Майка принадлежит к числу вендских мудрецов. Люди ученые и много о себе понимающие, из Гродка, те смеются над ней и распускают всякие небылицы. Но если вдруг заболеют рожей, они спешат к ней и канючат: «Ох, Майка, помоги мне за ради бога».

По круглому Майкиному лицу скользит улыбка, эта улыбка греет, словно солнце:

— Ступай до хаты, старый ты дурень, не то я веником тебя охожу.

И старый дурень уходит до хаты, а по дороге рожа куда-то исчезает, и с того дня он никому не позволит сказать о Майке ни одного худого слова.

Никому не известно, по какому рецепту изготавливаются вендские мудрецы, но то здесь, то там вдруг объявится Умная женщиналибо Умный мужчина.Никто не скажет тебе, откуда они взяли свою мудрость, и они сами тоже нет; просто вдруг, ни с того ни с сего, в них поселяется мудрость и дает о себе знать.

Родители ломают голову, что им принести Майке в подарок. Майке ох как нелегко угодить. Вот Полторусенька, младшая сестра Майки, взяла набивной передник весь в розах — и потерпела неудачу. «А эту пеструю тряпку можешь сама носить, — сказала Майка, — у нас масленую давно отгуляли».

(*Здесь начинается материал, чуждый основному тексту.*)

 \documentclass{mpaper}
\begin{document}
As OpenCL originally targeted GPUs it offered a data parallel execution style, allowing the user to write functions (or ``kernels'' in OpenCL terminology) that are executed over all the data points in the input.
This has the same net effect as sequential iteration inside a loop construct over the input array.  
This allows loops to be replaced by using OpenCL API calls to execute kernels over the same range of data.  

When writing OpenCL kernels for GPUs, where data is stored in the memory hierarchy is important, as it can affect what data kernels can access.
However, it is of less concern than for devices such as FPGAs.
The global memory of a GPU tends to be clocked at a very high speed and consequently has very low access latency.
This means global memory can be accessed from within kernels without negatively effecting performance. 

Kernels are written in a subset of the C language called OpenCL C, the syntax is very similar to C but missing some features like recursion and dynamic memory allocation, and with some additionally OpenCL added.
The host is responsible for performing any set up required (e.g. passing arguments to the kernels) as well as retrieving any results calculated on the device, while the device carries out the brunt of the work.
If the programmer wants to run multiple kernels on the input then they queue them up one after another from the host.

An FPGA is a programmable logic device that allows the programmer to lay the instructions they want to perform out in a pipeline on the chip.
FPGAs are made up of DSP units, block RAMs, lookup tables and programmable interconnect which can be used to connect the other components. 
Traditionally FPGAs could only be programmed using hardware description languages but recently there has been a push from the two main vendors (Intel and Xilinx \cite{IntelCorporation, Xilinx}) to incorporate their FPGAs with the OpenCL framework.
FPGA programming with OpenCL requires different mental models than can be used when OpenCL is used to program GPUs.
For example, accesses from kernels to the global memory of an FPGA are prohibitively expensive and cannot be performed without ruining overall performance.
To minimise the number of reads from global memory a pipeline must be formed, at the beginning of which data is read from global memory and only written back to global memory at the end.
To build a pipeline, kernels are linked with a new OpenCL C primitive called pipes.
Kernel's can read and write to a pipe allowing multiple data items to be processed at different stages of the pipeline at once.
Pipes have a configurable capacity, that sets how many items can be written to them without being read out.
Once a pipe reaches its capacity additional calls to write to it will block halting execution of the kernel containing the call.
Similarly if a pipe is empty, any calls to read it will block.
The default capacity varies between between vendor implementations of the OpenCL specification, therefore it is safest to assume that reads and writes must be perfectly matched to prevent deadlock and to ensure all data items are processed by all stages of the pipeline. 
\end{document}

Двор Лидолы расположен в ложбинке среди полей. Ложбинка вся, как периной, выстлана деревьями и кустами, только труба красного кирпичного домика торчит поверх зеленой листвы, и когда над трубой кудрявится дымок, дядя Эрнст и тетя Маги знают, что Майка еще жива. А когда из трубы над кормовой кухней у тети Маги валит дым, мы со своей стороны знаем, что она, во-первых, дома, а во-вторых, жива. Связь с родней мы осуществляем при помощи дымотелефона.

— А на кой мне ваша труба, на кой мне ваш дым, коли я захочу вас увидеть, я закрою глаза и сразу всех увижу, — говорит баба Майка.

Итак, родители приближаются ко двору моей двоюродной бабки, но, заслышав страшный шум, замедляют шаг: домой заявился Паулько Лидола со своим обозом и своими работниками. Работники у него все как на подбор: все где-то когда-то вступили в противоречие с законом и были за то наказаны. Теперь они не желают иметь дела с людьми, которые самодовольно вершили над ними суд. Они ходят небритые, и от многих из них сильней пахнет лошадью, чем от самих лошадей.

Щелкают кнуты, лают обозные собаки, ржут кони, смачная брань висит над полями. Дикая охотапрокладывает себе путь сквозь кроны плодовых деревьев, над Майкиной усадьбой верхами проносится буйный вихрь, лошади, задетые его краем, летят в стороны, угодившие в середину улетают вместе с ним.

Матери становится как-то не по себе, эта дикая орава пугает ее, и родители уходят восвояси.